I’ve been going to Grace Community Church my whole life, and was your average “good kid”. I never got into much trouble, knew most answers to questions, and even had contests in sermons with my best friend to see who could write the most notes. But on the inside, I didn’t care at all, my motives weren’t for Christ. I proclaimed to be a Christian, and even although I wasn’t purposely rebelling against Christ, if you are not a child of God, you are an enemy of God. As I grew older, I was able to sin in worse ways, I listened to music I shouldn’t have, I did wrong things on the computer, and had many negative influences. My sin was purposeful, and I enjoyed it; I didn’t care about hiding it. My life was spinning out of control, destined to crash.
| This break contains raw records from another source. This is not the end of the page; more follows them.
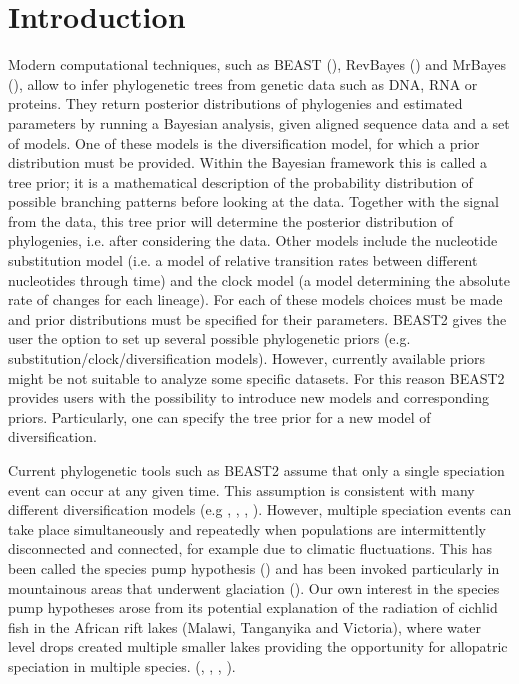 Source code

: \section{Introduction}

Modern computational techniques, such as BEAST (\citep{beast,beast2}), RevBayes (\citep{hohna2016revbayes}) and MrBayes (\citep{huelsenbeck2001mrbayes,ronquist2003mrbayes}), allow to infer phylogenetic trees from genetic data 
such as DNA, RNA or proteins.
They return posterior distributions of phylogenies 
and estimated parameters by running a Bayesian analysis, 
given aligned sequence data and a set of models. 
One of these models is the diversification model, for which a prior distribution must be provided. Within the Bayesian framework this is called a tree prior; it is a mathematical description 
of the probability distribution of possible branching patterns before looking at the data. Together with the signal from the data, this tree prior will determine the posterior distribution of phylogenies, i.e. after considering the data. Other models include the nucleotide substitution model (i.e. a model of relative transition rates between different nucleotides through time) and the clock model (a model determining the absolute rate of changes for each lineage). For each of these models choices must be made and prior distributions must be specified for their parameters. BEAST2 gives the user the option to set up 
several possible phylogenetic 
priors (e.g. substitution/clock/diversification models). 
However, currently available priors 
might be not suitable to analyze some specific datasets.
For this reason BEAST2 provides users with the possibility 
to introduce new models and corresponding priors. Particularly, one can specify the tree prior for a new model of diversification.

Current phylogenetic tools such as BEAST2 assume that 
only a single speciation event can occur at any given time.
This assumption is consistent with many different diversification models (e.g \cite{Maddison2007biSSE}, \cite{Valente2015}, 
\cite{etienne2012diversity}, \cite{etienne2014estimating}). However, multiple speciation events can take place simultaneously and repeatedly when populations are intermittently disconnected and connected, for example due to climatic fluctuations. This has been called the species pump hypothesis (\citep{haffer1969speciation}) and has been invoked particularly in mountainous areas that underwent glaciation (\citep{muellner2019origins}). Our own interest in the species pump hypotheses arose from its potential explanation of the radiation of cichlid fish in the African rift lakes (Malawi, Tanganyika and Victoria), where water level drops created multiple smaller lakes providing the opportunity for allopatric speciation in multiple species.  (\citep{verheyen1996mitochondrial}, \citep{sturmbauer2001lake}, \citep{janzen2016}, \citep{janzen2017}).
One night in my freshman year of high school, I just couldn’t sleep. I was just lying there, thinking about my sin, the guilt of it was all upon me. I got up to get my dad, and he explained why I was feeling that way. He said I wasn’t a Christian, and told me how to be one. I knew everything he was saying to me, but for the first time, I truly understood it. I realized who I was, a pitiful sinner living for himself in sin, denying God’s invitation to be his son. I realized who God really was, a merciful, just, and holy God who could have, and should have, killed me for any one of the numerous sins I had committed, but loved me in spite of all that, and loved me enough to ask me to be his son. That night I accepted Christ as my personal Lord and Savior, and changes started to happen.
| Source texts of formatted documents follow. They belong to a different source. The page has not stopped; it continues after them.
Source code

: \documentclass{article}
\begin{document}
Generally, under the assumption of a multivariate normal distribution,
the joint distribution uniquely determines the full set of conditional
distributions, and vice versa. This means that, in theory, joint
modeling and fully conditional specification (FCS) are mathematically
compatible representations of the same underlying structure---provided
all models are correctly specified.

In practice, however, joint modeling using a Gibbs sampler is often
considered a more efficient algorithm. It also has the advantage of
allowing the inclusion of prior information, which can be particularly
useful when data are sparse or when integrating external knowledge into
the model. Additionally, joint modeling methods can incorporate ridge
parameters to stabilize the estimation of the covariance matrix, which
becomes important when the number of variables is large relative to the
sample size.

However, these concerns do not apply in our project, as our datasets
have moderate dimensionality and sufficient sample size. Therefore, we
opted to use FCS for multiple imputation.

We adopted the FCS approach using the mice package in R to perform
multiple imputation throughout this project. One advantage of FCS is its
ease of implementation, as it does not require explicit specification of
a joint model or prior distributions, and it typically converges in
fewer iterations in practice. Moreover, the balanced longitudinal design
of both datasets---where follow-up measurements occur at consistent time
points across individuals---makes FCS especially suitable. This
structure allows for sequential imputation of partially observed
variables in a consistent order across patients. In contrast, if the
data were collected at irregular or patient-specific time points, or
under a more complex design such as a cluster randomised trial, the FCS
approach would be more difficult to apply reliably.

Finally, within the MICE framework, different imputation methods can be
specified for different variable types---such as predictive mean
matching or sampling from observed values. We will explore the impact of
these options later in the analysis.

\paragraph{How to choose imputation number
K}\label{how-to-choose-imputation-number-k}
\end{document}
It’s not that I immediately stopped sinning; the battle against sin only began. I now had Christ on my side, and could resist temptation. My life was altered in many ways. I turned away from the sinful things I had been doing, had desires to read my bible, to do what I knew in my heart was right.
Now, I still struggle with sin and the desire to be holy, but as Philippians 4:13 says, I can do all things through Christ who strengthens me.